** RECORDS SUPPLIED follows **

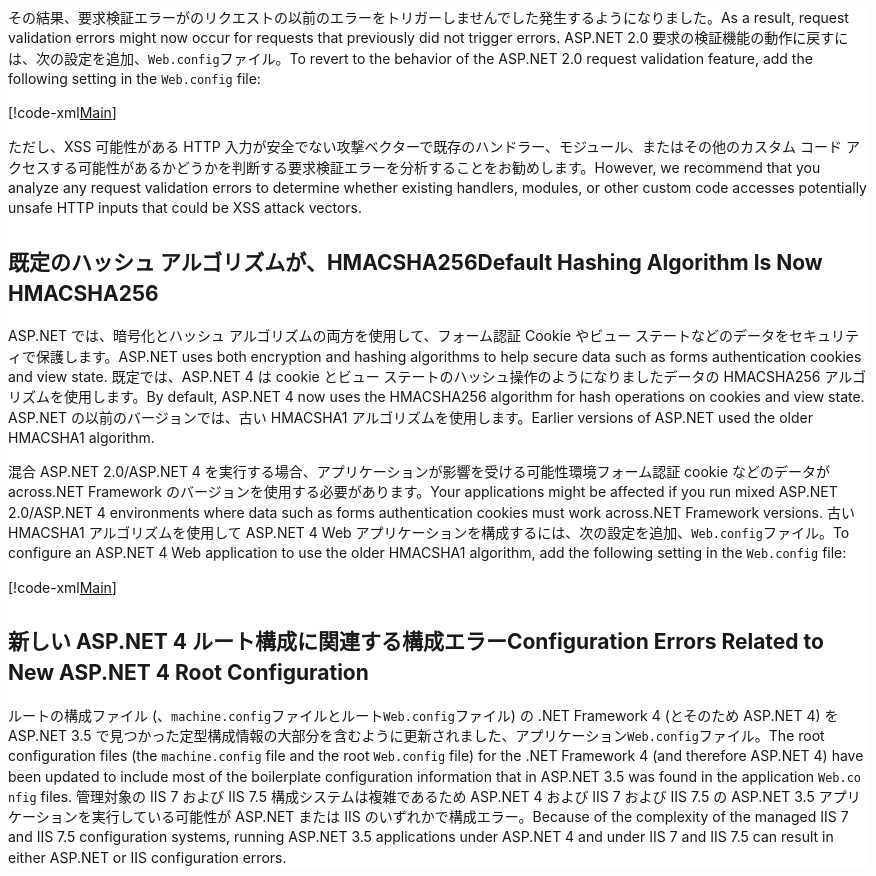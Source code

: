 <span data-ttu-id="43c1e-182">その結果、要求検証エラーがのリクエストの以前のエラーをトリガーしませんでした発生するようになりました。</span><span class="sxs-lookup"><span data-stu-id="43c1e-182">As a result, request validation errors might now occur for requests that previously did not trigger errors.</span></span> <span data-ttu-id="43c1e-183">ASP.NET 2.0 要求の検証機能の動作に戻すには、次の設定を追加、`Web.config`ファイル。</span><span class="sxs-lookup"><span data-stu-id="43c1e-183">To revert to the behavior of the ASP.NET 2.0 request validation feature, add the following setting in the `Web.config` file:</span></span>

[!code-xml[Main](breaking-changes/samples/sample6.xml)]

<span data-ttu-id="43c1e-184">ただし、XSS 可能性がある HTTP 入力が安全でない攻撃ベクターで既存のハンドラー、モジュール、またはその他のカスタム コード アクセスする可能性があるかどうかを判断する要求検証エラーを分析することをお勧めします。</span><span class="sxs-lookup"><span data-stu-id="43c1e-184">However, we recommend that you analyze any request validation errors to determine whether existing handlers, modules, or other custom code accesses potentially unsafe HTTP inputs that could be XSS attack vectors.</span></span>

<a id="0.1__Toc245724858"></a><a id="0.1__Toc255587637"></a><a id="0.1__Toc256770148"></a>

## <a name="default-hashing-algorithm-is-now-hmacsha256"></a><span data-ttu-id="43c1e-185">既定のハッシュ アルゴリズムが、HMACSHA256</span><span class="sxs-lookup"><span data-stu-id="43c1e-185">Default Hashing Algorithm Is Now HMACSHA256</span></span>

<span data-ttu-id="43c1e-186">ASP.NET では、暗号化とハッシュ アルゴリズムの両方を使用して、フォーム認証 Cookie やビュー ステートなどのデータをセキュリティで保護します。</span><span class="sxs-lookup"><span data-stu-id="43c1e-186">ASP.NET uses both encryption and hashing algorithms to help secure data such as forms authentication cookies and view state.</span></span> <span data-ttu-id="43c1e-187">既定では、ASP.NET 4 は cookie とビュー ステートのハッシュ操作のようになりましたデータの HMACSHA256 アルゴリズムを使用します。</span><span class="sxs-lookup"><span data-stu-id="43c1e-187">By default, ASP.NET 4 now uses the HMACSHA256 algorithm for hash operations on cookies and view state.</span></span> <span data-ttu-id="43c1e-188">ASP.NET の以前のバージョンでは、古い HMACSHA1 アルゴリズムを使用します。</span><span class="sxs-lookup"><span data-stu-id="43c1e-188">Earlier versions of ASP.NET used the older HMACSHA1 algorithm.</span></span>

<span data-ttu-id="43c1e-189">混合 ASP.NET 2.0/ASP.NET 4 を実行する場合、アプリケーションが影響を受ける可能性環境フォーム認証 cookie などのデータが across.NET Framework のバージョンを使用する必要があります。</span><span class="sxs-lookup"><span data-stu-id="43c1e-189">Your applications might be affected if you run mixed ASP.NET 2.0/ASP.NET 4 environments where data such as forms authentication cookies must work across.NET Framework versions.</span></span> <span data-ttu-id="43c1e-190">古い HMACSHA1 アルゴリズムを使用して ASP.NET 4 Web アプリケーションを構成するには、次の設定を追加、`Web.config`ファイル。</span><span class="sxs-lookup"><span data-stu-id="43c1e-190">To configure an ASP.NET 4 Web application to use the older HMACSHA1 algorithm, add the following setting in the `Web.config` file:</span></span>

[!code-xml[Main](breaking-changes/samples/sample7.xml)]

<a id="0.1__Toc245724859"></a><a id="0.1__Toc255587638"></a><a id="0.1__Toc256770149"></a>

## <a name="configuration-errors-related-to-new-aspnet-4-root-configuration"></a><span data-ttu-id="43c1e-191">新しい ASP.NET 4 ルート構成に関連する構成エラー</span><span class="sxs-lookup"><span data-stu-id="43c1e-191">Configuration Errors Related to New ASP.NET 4 Root Configuration</span></span>

<span data-ttu-id="43c1e-192">ルートの構成ファイル (、`machine.config`ファイルとルート`Web.config`ファイル) の .NET Framework 4 (とそのため ASP.NET 4) を ASP.NET 3.5 で見つかった定型構成情報の大部分を含むように更新されました、アプリケーション`Web.config`ファイル。</span><span class="sxs-lookup"><span data-stu-id="43c1e-192">The root configuration files (the `machine.config` file and the root `Web.config` file) for the .NET Framework 4 (and therefore ASP.NET 4) have been updated to include most of the boilerplate configuration information that in ASP.NET 3.5 was found in the application `Web.config` files.</span></span> <span data-ttu-id="43c1e-193">管理対象の IIS 7 および IIS 7.5 構成システムは複雑であるため ASP.NET 4 および IIS 7 および IIS 7.5 の ASP.NET 3.5 アプリケーションを実行している可能性が ASP.NET または IIS のいずれかで構成エラー。</span><span class="sxs-lookup"><span data-stu-id="43c1e-193">Because of the complexity of the managed IIS 7 and IIS 7.5 configuration systems, running ASP.NET 3.5 applications under ASP.NET 4 and under IIS 7 and IIS 7.5 can result in either ASP.NET or IIS configuration errors.</span></span>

** End of RECORDS SUPPLIED **

WHAT YOU SHOULD DO: Exclude the pictures, then write out every record exactly as it stands.

SOLUTION BELOW:
Source code

: <span data-ttu-id="43c1e-182">その結果、要求検証エラーがのリクエストの以前のエラーをトリガーしませんでした発生するようになりました。</span><span class="sxs-lookup"><span data-stu-id="43c1e-182">As a result, request validation errors might now occur for requests that previously did not trigger errors.</span></span> <span data-ttu-id="43c1e-183">ASP.NET 2.0 要求の検証機能の動作に戻すには、次の設定を追加、`Web.config`ファイル。</span><span class="sxs-lookup"><span data-stu-id="43c1e-183">To revert to the behavior of the ASP.NET 2.0 request validation feature, add the following setting in the `Web.config` file:</span></span>

[!code-xml[Main](breaking-changes/samples/sample6.xml)]

<span data-ttu-id="43c1e-184">ただし、XSS 可能性がある HTTP 入力が安全でない攻撃ベクターで既存のハンドラー、モジュール、またはその他のカスタム コード アクセスする可能性があるかどうかを判断する要求検証エラーを分析することをお勧めします。</span><span class="sxs-lookup"><span data-stu-id="43c1e-184">However, we recommend that you analyze any request validation errors to determine whether existing handlers, modules, or other custom code accesses potentially unsafe HTTP inputs that could be XSS attack vectors.</span></span>

<a id="0.1__Toc245724858"></a><a id="0.1__Toc255587637"></a><a id="0.1__Toc256770148"></a>

## <a name="default-hashing-algorithm-is-now-hmacsha256"></a><span data-ttu-id="43c1e-185">既定のハッシュ アルゴリズムが、HMACSHA256</span><span class="sxs-lookup"><span data-stu-id="43c1e-185">Default Hashing Algorithm Is Now HMACSHA256</span></span>

<span data-ttu-id="43c1e-186">ASP.NET では、暗号化とハッシュ アルゴリズムの両方を使用して、フォーム認証 Cookie やビュー ステートなどのデータをセキュリティで保護します。</span><span class="sxs-lookup"><span data-stu-id="43c1e-186">ASP.NET uses both encryption and hashing algorithms to help secure data such as forms authentication cookies and view state.</span></span> <span data-ttu-id="43c1e-187">既定では、ASP.NET 4 は cookie とビュー ステートのハッシュ操作のようになりましたデータの HMACSHA256 アルゴリズムを使用します。</span><span class="sxs-lookup"><span data-stu-id="43c1e-187">By default, ASP.NET 4 now uses the HMACSHA256 algorithm for hash operations on cookies and view state.</span></span> <span data-ttu-id="43c1e-188">ASP.NET の以前のバージョンでは、古い HMACSHA1 アルゴリズムを使用します。</span><span class="sxs-lookup"><span data-stu-id="43c1e-188">Earlier versions of ASP.NET used the older HMACSHA1 algorithm.</span></span>

<span data-ttu-id="43c1e-189">混合 ASP.NET 2.0/ASP.NET 4 を実行する場合、アプリケーションが影響を受ける可能性環境フォーム認証 cookie などのデータが across.NET Framework のバージョンを使用する必要があります。</span><span class="sxs-lookup"><span data-stu-id="43c1e-189">Your applications might be affected if you run mixed ASP.NET 2.0/ASP.NET 4 environments where data such as forms authentication cookies must work across.NET Framework versions.</span></span> <span data-ttu-id="43c1e-190">古い HMACSHA1 アルゴリズムを使用して ASP.NET 4 Web アプリケーションを構成するには、次の設定を追加、`Web.config`ファイル。</span><span class="sxs-lookup"><span data-stu-id="43c1e-190">To configure an ASP.NET 4 Web application to use the older HMACSHA1 algorithm, add the following setting in the `Web.config` file:</span></span>

[!code-xml[Main](breaking-changes/samples/sample7.xml)]

<a id="0.1__Toc245724859"></a><a id="0.1__Toc255587638"></a><a id="0.1__Toc256770149"></a>

## <a name="configuration-errors-related-to-new-aspnet-4-root-configuration"></a><span data-ttu-id="43c1e-191">新しい ASP.NET 4 ルート構成に関連する構成エラー</span><span class="sxs-lookup"><span data-stu-id="43c1e-191">Configuration Errors Related to New ASP.NET 4 Root Configuration</span></span>

<span data-ttu-id="43c1e-192">ルートの構成ファイル (、`machine.config`ファイルとルート`Web.config`ファイル) の .NET Framework 4 (とそのため ASP.NET 4) を ASP.NET 3.5 で見つかった定型構成情報の大部分を含むように更新されました、アプリケーション`Web.config`ファイル。</span><span class="sxs-lookup"><span data-stu-id="43c1e-192">The root configuration files (the `machine.config` file and the root `Web.config` file) for the .NET Framework 4 (and therefore ASP.NET 4) have been updated to include most of the boilerplate configuration information that in ASP.NET 3.5 was found in the application `Web.config` files.</span></span> <span data-ttu-id="43c1e-193">管理対象の IIS 7 および IIS 7.5 構成システムは複雑であるため ASP.NET 4 および IIS 7 および IIS 7.5 の ASP.NET 3.5 アプリケーションを実行している可能性が ASP.NET または IIS のいずれかで構成エラー。</span><span class="sxs-lookup"><span data-stu-id="43c1e-193">Because of the complexity of the managed IIS 7 and IIS 7.5 configuration systems, running ASP.NET 3.5 applications under ASP.NET 4 and under IIS 7 and IIS 7.5 can result in either ASP.NET or IIS configuration errors.</span></span>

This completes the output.